By KENNETH OFGANG, Staff Writer

 

A claim that a public employee union failed to properly represent members of a bargaining unit must be decided in the first instance by the Public Employee Relations Board, rather than the courts, the First District Court of Appeal ruled Friday.

Div. Four affirmed a Marin Superior Court judge’s dismissal of a putative class action brought by 17 current and former deputy probation officers in Marin County. The plaintiffs claimed that Local No. 856 of the International Brotherhood of Teamsters conspired with the county to prevent them from obtaining overtime compensation.

The complaint included causes of action for breach of the duty of fair representation, common law breach of fiduciary duty, and fraudulent concealment. 0The plaintiffs alleged that the union was aware as early as 1994 that the deputy probation officers were working more than 40 hours per week and were not “professionals” within the meaning of the Fair Labor Standards Act, which would make them exempt from overtime.

In sustaining demurrers to all three causes of action, Judge Verna Adams ruled that she lacked jurisdiction under the Meyers-Milias-Brown Act, which governs public sector labor relations in California. Adams said the claims fell under a section of the act giving PERB exclusive jurisdiction, subject to judicial review, of all unfair labor practice claims under the act.

On appeal, the plaintiffs argued alternatively that they fell under a section of the act exempting claims by peace officers from PERB’s jurisdiction, that breach of the duty of fair representation is not an unfair labor practice, and that their second and third causes of action fell outside of PERB’s jurisdiction because they were common-law tort claims.

Justice Maria Rivera, however, said the trial judge was correct in ruling that the plaintiffs failed to state a cause of action under any theory.

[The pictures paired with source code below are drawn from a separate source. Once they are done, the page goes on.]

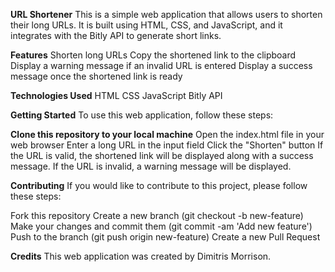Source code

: **URL Shortener**
This is a simple web application that allows users to shorten their long URLs. It is built using HTML, CSS, and JavaScript, and it integrates with the Bitly API to generate short links.

**Features**
Shorten long URLs
Copy the shortened link to the clipboard
Display a warning message if an invalid URL is entered
Display a success message once the shortened link is ready

**Technologies Used**
HTML
CSS
JavaScript
Bitly API

**Getting Started**
To use this web application, follow these steps:

**Clone this repository to your local machine**
Open the index.html file in your web browser
Enter a long URL in the input field
Click the "Shorten" button
If the URL is valid, the shortened link will be displayed along with a success message. If the URL is invalid, a warning message will be displayed.

**Contributing**
If you would like to contribute to this project, please follow these steps:

Fork this repository
Create a new branch (git checkout -b new-feature)
Make your changes and commit them (git commit -am 'Add new feature')
Push to the branch (git push origin new-feature)
Create a new Pull Request

**Credits**
This web application was created by Dimitris Morrison.
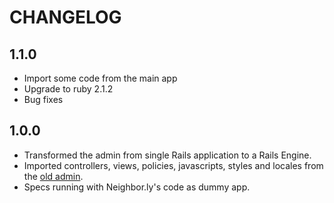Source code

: # CHANGELOG

## 1.1.0

* Import some code from the main app
* Upgrade to ruby 2.1.2
* Bug fixes

## 1.0.0

* Transformed the admin from single Rails application to a Rails Engine.
* Imported controllers, views, policies, javascripts, styles and locales from the [old admin](https://github.com/neighborly/neighborly/pull/47).
* Specs running with Neighbor.ly's code as dummy app.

Government Code Sec. 3511, Rivera said, clearly states that claims are exempt from PERB’s initial jurisdiction when they involve “persons who are peace officers as defined in Section 830.1 of the Penal Code.” Deputy probation officers are not defined as peace officers by that section, and the fact that they are so defined under another section of the code is irrelevant, the justice concluded.

Breach of the duty of fair representation, Rivera went on to say, is an unfair labor practice because PERB has said so in published decisions, to which the court must defer.

The justice acknowledged that a case cited by Adams in her ruling for the lower court, Anderson v. California Faculty Assn. (1994) 25 Cal.App.4th 207, deals with the Higher Education Employer-Employee Relations Act, which unlike the MMBA explicitly makes breach of the duty of fair representation an unfair labor practice. But the lack of such an explicit provision in the MMBA makes no difference in light of PERB’s interpretation and regulations implementing the MMBA, she said.

In an unpublished portion of the opinion, Rivera said PERB’s jurisdiction extended to what the plaintiffs sought to plead as tort claims, because they arose from the same essential facts as the fair representation cause of action.

The case is Paulsen v. Local No. 856 of International Brotherhood of Teamsters, 11 S.O.S. 1470.